第1章 20 2人の希望
「そうだったの・・?お兄様が私の為にそんな事を・・・?」
ヒルダはエドガーからカウベリーで何が起こって親子の縁を切られてしまったのか、一度も尋ねてくることは無かった。しかし、それはヒルダに気を使って尋ねなかった事を始めて理解したのだ。
「はい、そうです。」
ルドルフは頷く。
「お兄様・・・私の事をそこまで心配して下さったのね・・・。」
ヒルダはギュッとスカートを握り締めた。しかしルドルフは知っている。エドガーは妹としてではなく、1人の女性としてヒルダを愛していると言う事を。だからこそ、何とかヒルダを助けたいと思っているのだ。
ルドルフはエドガーを尊敬している。
しかし・・。
(エドガー様・・お許し下さい・・。

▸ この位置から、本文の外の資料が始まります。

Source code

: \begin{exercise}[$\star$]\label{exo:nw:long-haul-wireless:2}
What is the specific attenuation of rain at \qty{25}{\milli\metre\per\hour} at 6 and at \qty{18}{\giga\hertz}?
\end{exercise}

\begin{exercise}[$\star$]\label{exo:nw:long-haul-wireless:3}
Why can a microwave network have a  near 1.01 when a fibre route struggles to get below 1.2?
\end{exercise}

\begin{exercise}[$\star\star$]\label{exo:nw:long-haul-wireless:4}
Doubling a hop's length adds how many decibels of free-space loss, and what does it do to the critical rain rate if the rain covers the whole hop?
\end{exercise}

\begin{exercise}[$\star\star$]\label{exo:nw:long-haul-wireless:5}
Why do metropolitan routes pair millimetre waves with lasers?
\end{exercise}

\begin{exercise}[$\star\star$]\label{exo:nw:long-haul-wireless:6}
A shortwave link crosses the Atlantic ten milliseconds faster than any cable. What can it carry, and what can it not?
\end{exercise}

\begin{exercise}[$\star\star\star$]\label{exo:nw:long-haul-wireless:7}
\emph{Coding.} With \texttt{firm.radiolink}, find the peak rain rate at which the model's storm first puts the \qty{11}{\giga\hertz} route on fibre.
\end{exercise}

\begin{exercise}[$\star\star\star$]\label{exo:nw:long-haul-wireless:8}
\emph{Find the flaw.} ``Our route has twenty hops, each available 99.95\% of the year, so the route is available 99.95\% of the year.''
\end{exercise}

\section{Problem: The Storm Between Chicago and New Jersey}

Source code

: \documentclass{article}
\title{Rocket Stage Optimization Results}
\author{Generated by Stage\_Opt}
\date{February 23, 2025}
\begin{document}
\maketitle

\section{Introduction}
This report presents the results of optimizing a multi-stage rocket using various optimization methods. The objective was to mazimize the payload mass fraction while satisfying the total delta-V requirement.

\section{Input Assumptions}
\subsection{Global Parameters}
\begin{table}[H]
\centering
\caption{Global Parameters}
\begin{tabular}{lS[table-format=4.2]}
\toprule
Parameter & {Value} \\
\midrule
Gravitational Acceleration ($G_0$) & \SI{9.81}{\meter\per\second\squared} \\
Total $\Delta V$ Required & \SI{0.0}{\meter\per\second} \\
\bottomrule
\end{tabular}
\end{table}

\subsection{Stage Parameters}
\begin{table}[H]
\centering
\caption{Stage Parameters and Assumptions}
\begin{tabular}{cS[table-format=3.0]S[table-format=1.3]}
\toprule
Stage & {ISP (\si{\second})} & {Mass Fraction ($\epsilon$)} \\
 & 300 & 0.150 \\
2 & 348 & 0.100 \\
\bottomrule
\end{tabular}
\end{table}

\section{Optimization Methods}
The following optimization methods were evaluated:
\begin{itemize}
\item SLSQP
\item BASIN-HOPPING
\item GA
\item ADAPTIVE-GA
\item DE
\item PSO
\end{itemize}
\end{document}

僕もヒルダ様を愛しているのです。だから・・ヒルダ様を貴方に渡す事は出来ません・・。)
ルドルフは愛しいヒルダの顔を見上げながら言った。
「ヒルダ様・・・あの火事からもう2年も経過してしまい・・教会は取り壊されてしまいました。そして肝心の証言をしてくれるはずのイワンもグレースも・・もうこの世にはいません。」
「ええ・・そうね・・・。」
ヒルダは悲し気に目を伏せた。
「でも、安心してください。ヒルダ様。」
ルドルフは笑みを浮かべると言った。
「え・・・?」
「あの火事の現場には・・・まだコリンとノラがいました。あの2人は中学校を卒業してからはそれぞれ家族と一緒にカウベリーを出たそうですが、彼らは学校の紹介で就職したのです。僕は学校に問い合わせの手紙を送りました。学校で彼らの行方を教えてくれるはずです。コリンとノラに会えれば・・真相を話してくれるはずです。そしたら・・きっとヒルダ様は・・堂々とカウベリーに里帰り出来るはずです。」
すると再び、ヒルダの目に涙が浮かんだ。
「ルドルフ・・ありがとう。私の為にそこまでしてくれて・・。何てお礼を言えばいいか・・。」
「ヒルダ様、お礼なんかいりません。まずは・・学校側からの連絡を待ちましょう。」
「ええ・・そうね・・。」
そして2人は微笑みあい、その後懐かしいカウベリーの頃の話しや学校の話に花を咲かせた―。
ボーンボーン
やがて15時を知らせると時計の音が鳴った。
「あ・・ヒルダ様、すみません。僕は今日16時から・・家庭教師のアルバイトがあるのです。なのでもう行かないと・・。」
ルドルフは名残惜しそうに立ち上がった。
「まあ・・・そうだったのね。ルドルフもアルバイトをしていたのね。でも・・流石はルドルフだわ。家庭教師のアルバイトなんて・・。」
ヒルダは尊敬の目でルドルフを見る。
「ヒルダ様は何所でアルバイトをしているのですか?」
ルドルフは本当はヒルダがどこでアルバイトをしているかエドガーから聞いて知っていたが尋ねてみた。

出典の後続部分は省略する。